2. its frequency in the source text(s) which these key words are key in, italicised.

3. the name of the source text file (or the word list file name if there's more than one) and %, also in italics.

4. its frequency in the reference corpus

5. the name of the reference corpus file (or the corpus word list file name if that was based on more than one text) and %

6. keyness (chi-square or log likelihood statistic)

7. p value.

The calculation of how unusual the frequency is, is based on the statistical procedure used. The statistic appears to the right of the display. If the procedure is log likelihood, or if chi-square is used and the usual conditions for chi-square obtain (expected value >= 5 in all four cells) the probability (p) will be displayed to the right of the chi-square value.

The criterion for what counts as "outstanding" is based on the minimum probability value selected before the key words were calculated. The smaller the number, the fewer key words in the display. Usually you'll not want more than about 40 key words to handle.

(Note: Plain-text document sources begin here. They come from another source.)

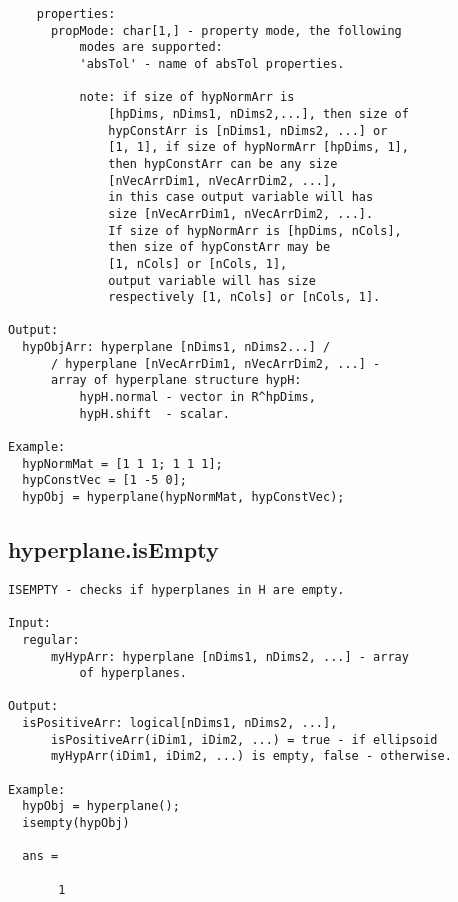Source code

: \begin{verbatim}
    properties:
      propMode: char[1,] - property mode, the following
          modes are supported:
          'absTol' - name of absTol properties.

          note: if size of hypNormArr is
              [hpDims, nDims1, nDims2,...], then size of
              hypConstArr is [nDims1, nDims2, ...] or
              [1, 1], if size of hypNormArr [hpDims, 1],
              then hypConstArr can be any size
              [nVecArrDim1, nVecArrDim2, ...],
              in this case output variable will has
              size [nVecArrDim1, nVecArrDim2, ...].
              If size of hypNormArr is [hpDims, nCols],
              then size of hypConstArr may be
              [1, nCols] or [nCols, 1],
              output variable will has size
              respectively [1, nCols] or [nCols, 1].

Output:
  hypObjArr: hyperplane [nDims1, nDims2...] /
      / hyperplane [nVecArrDim1, nVecArrDim2, ...] -
      array of hyperplane structure hypH:
          hypH.normal - vector in R^hpDims,
          hypH.shift  - scalar.

Example:
  hypNormMat = [1 1 1; 1 1 1];
  hypConstVec = [1 -5 0];
  hypObj = hyperplane(hypNormMat, hypConstVec);
\end{verbatim}
\subsection{\texorpdfstring{hyperplane.isEmpty}{isEmpty}}\label{method:hyperplane.isEmpty}
\begin{verbatim}
ISEMPTY - checks if hyperplanes in H are empty.

Input:
  regular:
      myHypArr: hyperplane [nDims1, nDims2, ...] - array
          of hyperplanes.

Output:
  isPositiveArr: logical[nDims1, nDims2, ...],
      isPositiveArr(iDim1, iDim2, ...) = true - if ellipsoid
      myHypArr(iDim1, iDim2, ...) is empty, false - otherwise.

Example:
  hypObj = hyperplane();
  isempty(hypObj)

  ans =

       1
\end{verbatim}
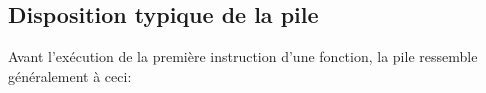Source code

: \subsection{ Disposition typique de la pile }

Avant l'exécution de la première instruction d'une fonction, la pile ressemble généralement à ceci:


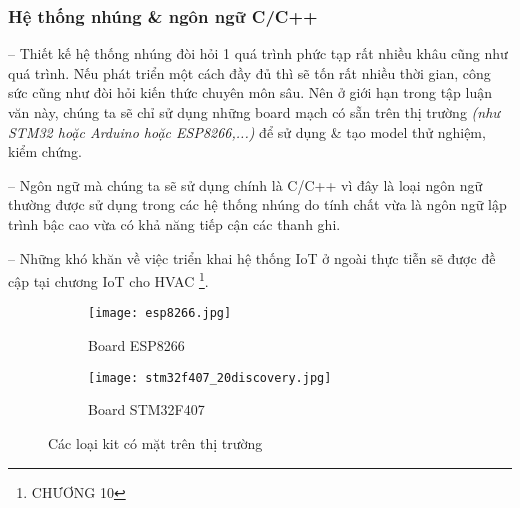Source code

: 	\subsubsection{Hệ thống nhúng \& ngôn ngữ C/C++}
	-- Thiết kế hệ thống nhúng đòi hỏi 1 quá trình phức tạp rất nhiều khâu cũng như quá trình. Nếu phát triển một cách đầy đủ thì sẽ tốn rất nhiều thời gian, công sức cũng như đòi hỏi kiến thức chuyên môn sâu. Nên ở giới hạn trong tập luận văn này, chúng ta sẽ chỉ sử dụng những board mạch có sẵn trên thị trường \textit{(như STM32 hoặc Arduino hoặc ESP8266,...)} để sử dụng \& tạo model thử nghiệm, kiểm chứng.
	
	-- Ngôn ngữ mà chúng ta sẽ sử dụng chính là C/C++ vì đây là loại ngôn ngữ thường được sử dụng trong các hệ thống nhúng do tính chất vừa là ngôn ngữ lập trình bậc cao vừa có khả năng tiếp cận các thanh ghi. 
	
	-- Những khó khăn về việc triển khai hệ thống IoT ở ngoài thực tiễn sẽ được đề cập tại chương IoT cho HVAC \footnote{CHƯƠNG 10}.

\begin{figure}[H]
\begin{subfigure}{0.5\textwidth}
\begin{center}
	\texttt{[image: esp8266.jpg]} 
	\caption{Board ESP8266}
\end{center}
\end{subfigure}
\begin{subfigure}{0.5\textwidth}
\begin{center}
		\texttt{[image: stm32f407\_20discovery.jpg]}
	\caption{Board STM32F407}
\end{center}
\end{subfigure}
\caption{Các loại kit có mặt trên thị trường}	
\end{figure}

	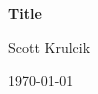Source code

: \documentclass[11pt]{article}
\newcommand{\myname}{Scott Krulcik}
\newcommand{\mytitle}{Title}
\begin{document}
\centerline{\Large\bf \mytitle}
\centerline{\myname}
\centerline{\today}
\end{document}
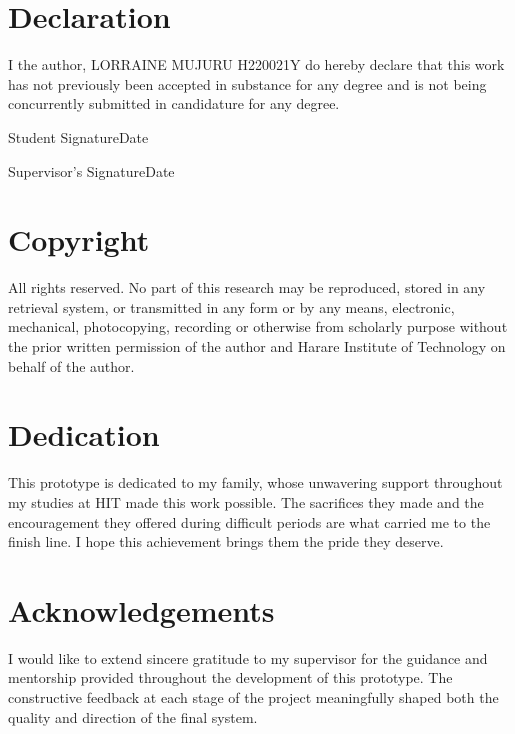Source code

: \documentclass[12pt,a4paper]{report}
\begin{document}
\chapter*{Declaration}

I the author, LORRAINE MUJURU H220021Y do hereby declare that this work has not
previously been accepted in substance for any degree and is not being concurrently
submitted in candidature for any degree.

\vspace{3cm}
Student Signature\dotfill Date\dotfill

\vspace{2.5cm}
Supervisor's Signature\dotfill Date\dotfill
\newpage

\chapter*{Copyright}

All rights reserved. No part of this research may be reproduced, stored in any
retrieval system, or transmitted in any form or by any means, electronic, mechanical,
photocopying, recording or otherwise from scholarly purpose without the prior written
permission of the author and Harare Institute of Technology on behalf of the author.
\newpage

\chapter*{Dedication}

This prototype is dedicated to my family, whose unwavering support throughout my
studies at HIT made this work possible. The sacrifices they made and the encouragement
they offered during difficult periods are what carried me to the finish line. I hope this
achievement brings them the pride they deserve.
\newpage

\chapter*{Acknowledgements}

I would like to extend sincere gratitude to my supervisor for the guidance and mentorship
provided throughout the development of this prototype. The constructive feedback at each
stage of the project meaningfully shaped both the quality and direction of the final system.
\end{document}
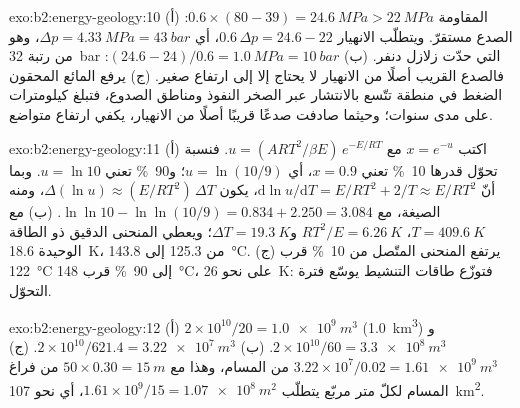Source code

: \begin{solution}{exo:b2:energy-geology:10}
(أ) المقاومة $0.6 \times (80 - 39) = \qty{24.6}{MPa} > \qty{22}{MPa}$: الصدع مستقرّ. ويتطلّب الانهيار
$0.6\,\Delta p = 24.6 - 22$، أي $\Delta p = \qty{4.33}{MPa} = \qty{43}{bar}$، وهو من رتبة
\qty{32}{bar} التي حدّت زلازل دنفر. (ب) $(24.6 - 24)/0.6 = \qty{1.0}{MPa} =
\qty{10}{bar}$: فالصدع القريب أصلًا من الانهيار لا يحتاج إلا إلى ارتفاع صغير. (ج) يرفع المائع المحقون
الضغط في منطقة تتّسع بالانتشار عبر الصخر النفوذ ومناطق الصدوع، فتبلغ كيلومترات
على مدى سنوات؛ وحيثما صادفت صدعًا قريبًا أصلًا من الانهيار، يكفي ارتفاع متواضع.
\end{solution}

\begin{solution}{exo:b2:energy-geology:11}
(أ) اكتب $x = e^{-u}$ مع $u = (ART^2/\beta E)\,e^{-E/RT}$. فنسبة تحوّل قدرها
\qty{10}{\percent} تعني $x = 0.9$، أي $u = \ln(10/9)$؛ و\qty{90}{\percent} تعني $u = \ln 10$. وبما أنّ
$\mathrm{d}\ln u/\mathrm{d}T = E/RT^2 + 2/T \approx E/RT^2$، يكون $\Delta(\ln u) \approx (E/RT^2)\,\Delta T$،
ومنه الصيغة، مع $\ln\ln 10 - \ln\ln(10/9) = 0.834 + 2.250 = 3.084$. (ب) مع $T =
\qty{409.6}{K}$، $RT^2/E = \qty{6.26}{K}$ و$\Delta T = \qty{19.3}{K}$؛ ويعطي المنحنى الدقيق ذو الطاقة
الوحيدة \qty{18.6}{K}، من 125.3 إلى \qty{143.8}{\celsius}. (ج) يرتفع المنحنى المتّصل من
\qty{10}{\percent} قرب \qty{122}{\celsius} إلى \qty{90}{\percent} قرب \qty{148}{\celsius}، على نحو
\qty{26}{K}: فتوزّع طاقات التنشيط يوسّع فترة التحوّل.
\end{solution}

\begin{solution}{exo:b2:energy-geology:12}
(أ) $2 \times 10^{10}/20 = \qty{1.0e9}{m^3}$ (\qty{1.0}{km^3}) و$2 \times 10^{10}/60 =
\qty{3.3e8}{m^3}$. (ب) $2 \times 10^{10}/621.4 = \qty{3.22e7}{m^3}$. (ج) $3.22 \times 10^7/0.02 =
\qty{1.61e9}{m^3}$ من المسام، وهذا مع $50 \times 0.30 = \qty{15}{m}$ من فراغ المسام لكلّ متر
مربّع يتطلّب $1.61 \times 10^9/15 = \qty{1.07e8}{m^2}$، أي نحو \qty{107}{km^2}.
\end{solution}


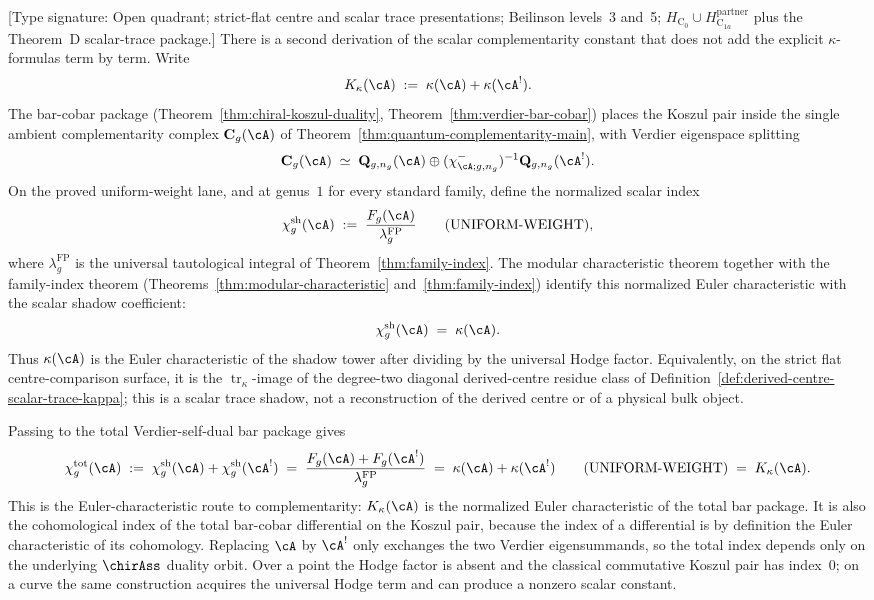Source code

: \begin{remark}
\label{rem:complementarity-index-theory}
\textup{[Type signature: Open quadrant; strict-flat centre and scalar
trace presentations; Beilinson levels~3 and~5;
\(H_{\mathrm C_0}\cup H_{\mathrm C_{1a}}^{\mathrm{partner}}\)
plus the Theorem~D scalar-trace package.]}
There is a second derivation of the scalar complementarity constant
that does not add the explicit $\kappa$-formulas term by term.
Write
\[
K_\kappa(\cA)
\;:=\;
\kappa(\cA) + \kappa(\cA^!).
\]
The bar-cobar package
\textup{(}Theorem~\textup{\ref{thm:chiral-koszul-duality}},
Theorem~\textup{\ref{thm:verdier-bar-cobar}}\textup{)}
places the Koszul pair inside the single ambient complementarity
complex $\mathbf{C}_g(\cA)$ of
Theorem~\textup{\ref{thm:quantum-complementarity-main}}, with Verdier
eigenspace splitting
\[
\mathbf{C}_g(\cA)
\;\simeq\;
\mathbf{Q}_{g,n_g}(\cA)\oplus
(\chi^-_{\cA;g,n_g})^{-1}\mathbf{Q}_{g,n_g}(\cA^!).
\]
On the proved uniform-weight lane, and at genus~$1$ for every standard
family, define the normalized scalar index
\[
\chi_g^{\mathrm{sh}}(\cA)
\;:=\;
\frac{F_g(\cA)}{\lambda_g^{\mathrm{FP}}}
\qquad \textup{(UNIFORM-WEIGHT)},
\]
where $\lambda_g^{\mathrm{FP}}$ is the universal tautological
integral of Theorem~\textup{\ref{thm:family-index}}. The modular
characteristic theorem together with the family-index theorem
\textup{(}Theorems~\textup{\ref{thm:modular-characteristic}}
and~\textup{\ref{thm:family-index}}\textup{)}
identify this normalized Euler characteristic with the scalar shadow
coefficient:
\[
\chi_g^{\mathrm{sh}}(\cA) \;=\; \kappa(\cA).
\]
Thus $\kappa(\cA)$ is the Euler characteristic of the shadow tower
after dividing by the universal Hodge factor. Equivalently, on the
strict flat centre-comparison surface, it is the
\(\operatorname{tr}_{\kappa}\)-image of the degree-two diagonal
derived-centre residue class of
Definition~\ref{def:derived-centre-scalar-trace-kappa}; this is a
scalar trace shadow, not a reconstruction of the derived centre or
of a physical bulk object.

Passing to the total Verdier-self-dual bar package gives
\[
\chi_g^{\mathrm{tot}}(\cA)
\;:=\;
\chi_g^{\mathrm{sh}}(\cA) + \chi_g^{\mathrm{sh}}(\cA^!)
\;=\;
\frac{F_g(\cA) + F_g(\cA^!)}{\lambda_g^{\mathrm{FP}}}
\;=\;
\kappa(\cA) + \kappa(\cA^!)
\qquad \textup{(UNIFORM-WEIGHT)}
\;=\;
K_\kappa(\cA).
\]
This is the Euler-characteristic route to complementarity:
$K_\kappa(\cA)$ is the normalized Euler characteristic of the total
bar package. It is also the cohomological index of the total
bar-cobar differential on the Koszul pair, because the index of a
differential is by definition the Euler characteristic of its
cohomology. Replacing $\cA$ by $\cA^!$ only exchanges the two Verdier
eigensummands, so the total index depends only on the underlying
$\chirAss$ duality orbit. Over a point the Hodge factor is absent and
the classical commutative Koszul pair has index~$0$; on a curve the
same construction acquires the universal Hodge term and can produce a
nonzero scalar constant.


\end{remark}
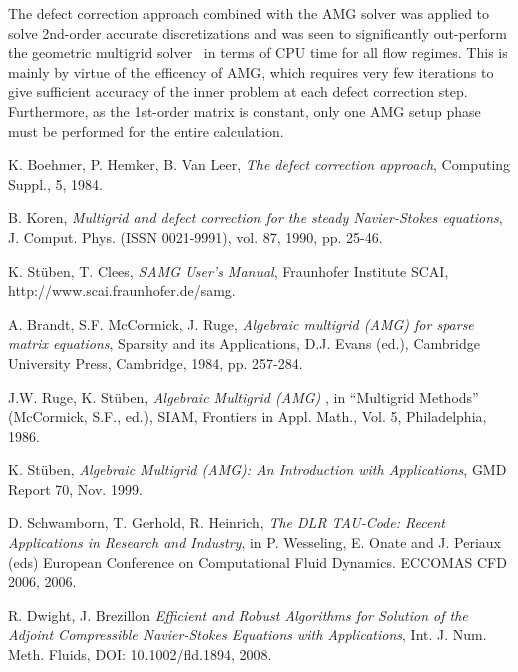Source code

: \documentclass{report}
\begin{document}
The defect correction approach combined with the AMG solver was applied
to solve 2nd-order accurate
discretizations and was seen to significantly out-perform the geometric
multigrid solver~\cite{TAU, TAU_lin}
in terms of CPU time for all flow regimes. This is mainly by virtue of
the efficency of AMG, which requires
very few iterations to give sufficient accuracy of the inner problem at
each defect correction step.
Furthermore, as the 1st-order matrix is constant, only one AMG setup
phase must be performed for
the entire calculation.

\begin{thebibliography}{99}

K. Boehmer, P. Hemker, B. Van Leer,
{\em The defect correction approach},
Computing Suppl., 5, 1984.

B. Koren,
{\em Multigrid and defect correction for the steady Navier-Stokes equations},
J. Comput. Phys. (ISSN 0021-9991), vol. 87, 1990, pp. 25-46.

K. St{\"u}ben, T. Clees,
{\em SAMG User's Manual},
Fraunhofer Institute SCAI, http://www.scai.fraunhofer.de/samg.

A. Brandt, S.F. McCormick, J. Ruge,
{\em Algebraic multigrid (AMG) for sparse matrix equations},
Sparsity and its Applications, D.J. Evans (ed.),
Cambridge University Press, Cambridge, 1984, pp. 257-284.

J.W. Ruge, K. St{\"u}ben,
{\em Algebraic Multigrid (AMG) },
in ``Multigrid Methods'' (McCormick, S.F., ed.), SIAM, Frontiers in Appl. Math., Vol. 5,
Philadelphia, 1986.

K. St{\"u}ben,
{ \em Algebraic Multigrid (AMG): An Introduction with Applications},
GMD Report 70, Nov. 1999.

D. Schwamborn, T. Gerhold, R. Heinrich,
{ \em The DLR TAU-Code: Recent Applications in Research and Industry},
in P. Wesseling, E. Onate and J. Periaux (eds) European Conference on
Computational Fluid Dynamics. ECCOMAS CFD 2006, 2006.

R. Dwight, J. Brezillon
{ \em Efficient and Robust Algorithms for Solution of the Adjoint
Compressible Navier-Stokes Equations with Applications},
Int. J. Num. Meth. Fluids, DOI: 10.1002/fld.1894, 2008.

\end{thebibliography}
\end{document}
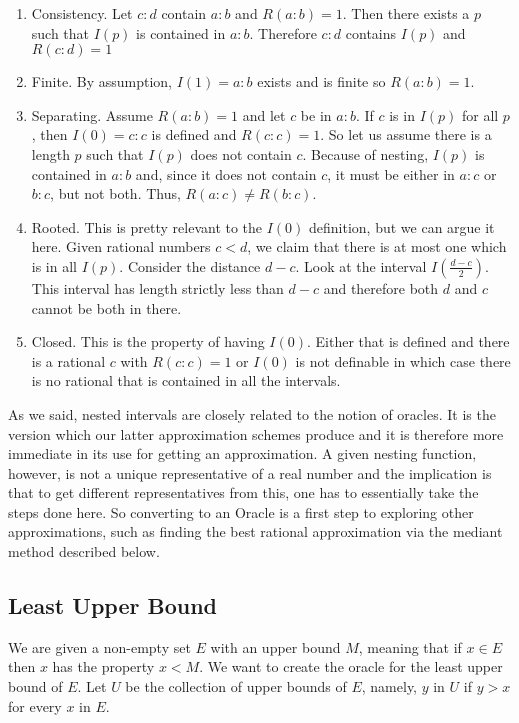 \documentclass[12pt]{article}
\theoremstyle{remark}
\begin{document}
\begin{enumerate}
    \item Consistency. Let $c:d$ contain $a:b$ and $R(a:b)=1$. Then there exists a $p$ such that $I(p)$ is contained in $a:b$. Therefore $c:d$ contains $I(p)$ and $R(c:d) = 1$
    \item Finite. By assumption, $I(1)=a:b$ exists and is finite so $R(a:b)=1$.
    \item Separating. Assume $R(a:b)=1$ and let $c$ be in $a:b$. If $c$ is in $I(p)$ for all $p$, then $I(0) = c:c$ is defined and $R(c:c)=1$. So let us assume there is a length $p$ such that $I(p)$ does not contain $c$. Because of nesting, $I(p)$ is contained in $a:b$ and, since it does not contain $c$, it must be either in $a:c$ or $b:c$, but not both. Thus, $R(a:c) \neq R(b:c)$.
    \item Rooted. This is pretty relevant to the $I(0)$ definition, but we can argue it here. Given rational numbers $c < d$, we claim that there is at most one which is in all $I(p)$. Consider the distance $d-c$. Look at the interval $I( \tfrac{d-c}{2} )$. This interval has length strictly less than $d-c$ and therefore both $d$ and $c$ cannot be both in there. 
    \item Closed. This is the property of having $I(0)$. Either that is defined and there is a rational $c$ with $R(c:c)=1$ or $I(0)$ is not definable in which case there is no rational that is contained in all the intervals. 
\end{enumerate}

As we said, nested intervals are closely related to the notion of oracles. It is the version which our latter approximation schemes produce and it is therefore more immediate in its use for getting an approximation. A given nesting function, however, is not a unique representative of a real number and the implication is that to get different representatives from this, one has to essentially take the steps done here. So converting to an Oracle is a first step to exploring other approximations, such as finding the best rational approximation via the mediant method described below. 

\subsection{Least Upper Bound}

We are given a non-empty set $E$ with an upper bound $M$, meaning that if $x \in E$ then $x$ has the property $x < M$. We want to create the oracle for the least upper bound of $E$. Let $U$ be the collection of upper bounds of $E$, namely, $y$ in $U$ if $y > x$ for every $x$ in $E$. 
\end{document}
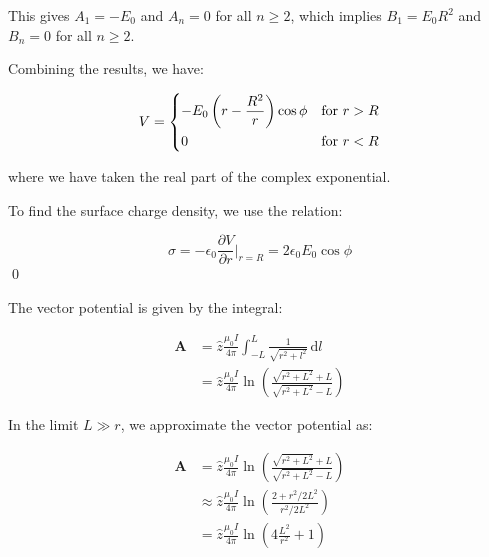 \documentclass[12pt]{article}
\begin{document}


This gives $A_{1} = -E_{0}$ and $A_{n} = 0$ for all $n \ge 2$, which implies $B_{1} = E_{0} R^{2}$ and $B_{n} = 0$ for all $n \ge 2$.

Combining the results, we have:

\begin{equation}
    V =
    \begin{dcases}
        -E_{0} \left( r - \frac{R^{2}}{r} \right) \cos{\phi} & \text{for } r > R \\
        0                                                    & \text{for } r < R
    \end{dcases}
\end{equation}

where we have taken the real part of the complex exponential.

To find the surface charge density, we use the relation:

\begin{equation}
    \sigma = -\epsilon_{0} \frac{\partial V}{\partial r} \bigg\rvert_{r = R} = 2\epsilon_{0} E_{0} \cos{\phi}
\end{equation}
\qed



The vector potential is given by the integral:

\begin{equation}
    \begin{split}
        \mathbf{A} &= \hat{z} \frac{\mu_{0} I}{4\pi} \int_{-L}^{L} \frac{1}{\sqrt{r^{2} + {l^{2}}}} \, \mathrm{d}l \\
        &= \hat{z} \frac{\mu_{0} I}{4\pi} \ln{\left( \frac{\sqrt{r^{2} + L^{2}} + L}{\sqrt{r^{2} + L^{2}} - L} \right)}
    \end{split}
\end{equation}

In the limit $L \gg r$, we approximate the vector potential as:

\begin{equation}
    \begin{split}
        \mathbf{A} &= \hat{z} \frac{\mu_{0} I}{4\pi} \ln{\left( \frac{\sqrt{r^{2} + L^{2}} + L}{\sqrt{r^{2} + L^{2}} - L} \right)} \\
        &\approx \hat{z} \frac{\mu_{0} I}{4\pi} \ln{\left( \frac{2 + r^{2}/2L^{2}}{r^{2}/2L^{2}} \right)} \\
        &= \hat{z} \frac{\mu_{0} I}{4\pi} \ln{\left( 4\frac{L^{2}}{r^{2}} + 1 \right)}
    \end{split}
\end{equation}
\end{document}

The words appear sorted according to how outstanding their frequencies of occurrence are. Those near the top are outstandingly frequent. At the end of the listing you'll find any which are outstandingly infrequent (negative keywords), in a different colour.

view button

This enables you to see the original source text using Viewer, and will highlight the key words.

See COLUMNS layout to change the individual colours or font of each column of data, e.g. if you don't like the italics.